Advertisers favor video pre-roll ads, but viewers find them annoying. Overlay ads are less intrusive, but have not caught on with marketers. Now technology startup Keystream is introducing a video ad alternative that it believes will prove superior to pre-rolls and overlay ads placed at the bottom of the screen.

Its system scans video content for "blank" spaces--such as a bare wall or a grass field--and sticks an overlay ad there, without interrupting the programming. Instead of covering the lower portion of the screen like the current crop of overlays, Keystream's SmartAds are intended to pop up anywhere that won't block the action.

The ads, which typically play for 10 seconds every one to two minutes, can be targeted contextually and by audience demographics. Web publishers also have the ability to limit how often and where ads appear within content.

In testing across 6,000 videos of varying lengths and types of content, the SmartAds have generated click-through rates in the high single digits and overall interaction rates of better than 20%, according to company executives. The trial includes 1,500 videos shown on the local programming site of British broadcaster ITV, Keystream's initial client.

"We have not had any negative comment or feedback," said CEO Schuyler Cullen, who co-founded the Mountain View, Calif.-based company in 2004 with Edward Ratner, president of research and development. Keystream's platform uses Flash and Microsoft's Silverlight software to power interactive features such as roll-overs, animation and links.

The ads are sold on a CPM basis and come in three varieties: a static logo, a round clickable unit that lips around to allow messaging on both sides, and a rectangular one that expands when rolled over. The first type might show an Adidas logo against an unoccupied expanse of infield during a baseball game.

A "flip" ad highlighted in a Keystream presentation showed the unit in a video for a cheesecake recipe appearing next to a slice of cake with "Hungry?" on one side and the Pillsbury logo on the other. A conventional overlay would have blocked out recipe instructions at the bottom. Another, for Snapple, popped up in the background near David Letterman's head during the monologue on his show.

The roll-over format showed a banner overlay in the right corner of a baseball game video that expands in the upper left of the screen without blocking any of the infield action. Unlike the "virtual" ads seen during television sports broadcasts, however, the Keystream ads do not appear as actual billboards or on-site branding to the viewer.

Still, the ads represent another option for monetizing Web video that may offer advantages over pre-rolls, according to Caroline Dangson, research analyst for new media and entertainment at market research firm IDC. "I would think they're a good alternative, if not a perfect solution," said Dangson.

She noted that in a recent IDC survey pre-rolls ranked as the third-least-favorite form of online advertising after pop-ups and page takeovers.

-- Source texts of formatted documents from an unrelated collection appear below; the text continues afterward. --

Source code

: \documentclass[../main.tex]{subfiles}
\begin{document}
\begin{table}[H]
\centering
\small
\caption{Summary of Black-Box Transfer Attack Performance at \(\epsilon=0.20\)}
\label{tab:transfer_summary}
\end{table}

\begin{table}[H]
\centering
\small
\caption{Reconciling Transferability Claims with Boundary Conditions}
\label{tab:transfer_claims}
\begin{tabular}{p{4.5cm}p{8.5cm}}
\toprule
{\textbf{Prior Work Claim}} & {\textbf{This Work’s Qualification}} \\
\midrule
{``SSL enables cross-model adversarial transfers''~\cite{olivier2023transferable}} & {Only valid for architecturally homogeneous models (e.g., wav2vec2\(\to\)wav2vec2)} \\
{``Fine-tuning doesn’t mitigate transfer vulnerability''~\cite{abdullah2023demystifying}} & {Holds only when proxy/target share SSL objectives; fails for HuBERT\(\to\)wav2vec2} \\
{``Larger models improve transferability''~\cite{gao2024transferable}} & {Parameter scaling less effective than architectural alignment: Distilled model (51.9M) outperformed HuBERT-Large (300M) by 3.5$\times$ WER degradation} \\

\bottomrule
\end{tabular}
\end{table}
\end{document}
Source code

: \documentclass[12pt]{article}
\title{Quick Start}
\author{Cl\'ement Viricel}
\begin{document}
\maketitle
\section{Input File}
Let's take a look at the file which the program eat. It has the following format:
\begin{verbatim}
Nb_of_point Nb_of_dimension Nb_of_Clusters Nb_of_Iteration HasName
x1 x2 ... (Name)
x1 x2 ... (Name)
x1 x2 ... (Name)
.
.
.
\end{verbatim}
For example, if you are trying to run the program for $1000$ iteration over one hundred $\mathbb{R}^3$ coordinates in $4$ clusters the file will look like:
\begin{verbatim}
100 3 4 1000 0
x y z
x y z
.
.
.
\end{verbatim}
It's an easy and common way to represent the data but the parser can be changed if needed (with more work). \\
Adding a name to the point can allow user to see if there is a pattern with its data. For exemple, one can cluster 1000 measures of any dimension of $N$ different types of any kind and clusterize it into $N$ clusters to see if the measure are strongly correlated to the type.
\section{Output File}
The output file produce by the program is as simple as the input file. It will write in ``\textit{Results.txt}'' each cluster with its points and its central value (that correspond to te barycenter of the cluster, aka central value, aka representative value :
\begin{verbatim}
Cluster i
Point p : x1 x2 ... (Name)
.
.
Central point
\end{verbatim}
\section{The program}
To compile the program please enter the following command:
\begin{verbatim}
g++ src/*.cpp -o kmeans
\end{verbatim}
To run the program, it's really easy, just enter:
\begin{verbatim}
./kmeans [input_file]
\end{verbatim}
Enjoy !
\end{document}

Chris Allen, vice president and director of video innovation at Starcom USA, expressed skepticism about whether consumers and advertisers would embrace the new format. "I'm not so sure they would be a viable alternative," said Allen, who had not yet been formally briefed on the SmartAds.

He added that marketers might be hesitant to employ the ads because of the uncertain reaction from viewers. "For right now, and in the next couple of years, I think you're going to see the pre-roll dominate," said Allen.

But Schuyler is confident that the Keystream ads will catch on. In addition to positive feedback from the dozen advertisers in the ITV trial, he said the company is already getting interest from at least four other major brands interested in trying SmartAds. And while Keystream is presently focusing on broadband video, its ad technology can also be applied to broadcast TV.

Keystream is not the only company exploring new ways to monetize online video. Last week, Silicon Valley startup Auditude announced a partnership in which its platform will insert overlay ads into MTV Networks videos uploaded to MySpace by users. The goal is to offer an alternative to unauthorized clips simply being removed from MySpace or other sites due to copyright violations.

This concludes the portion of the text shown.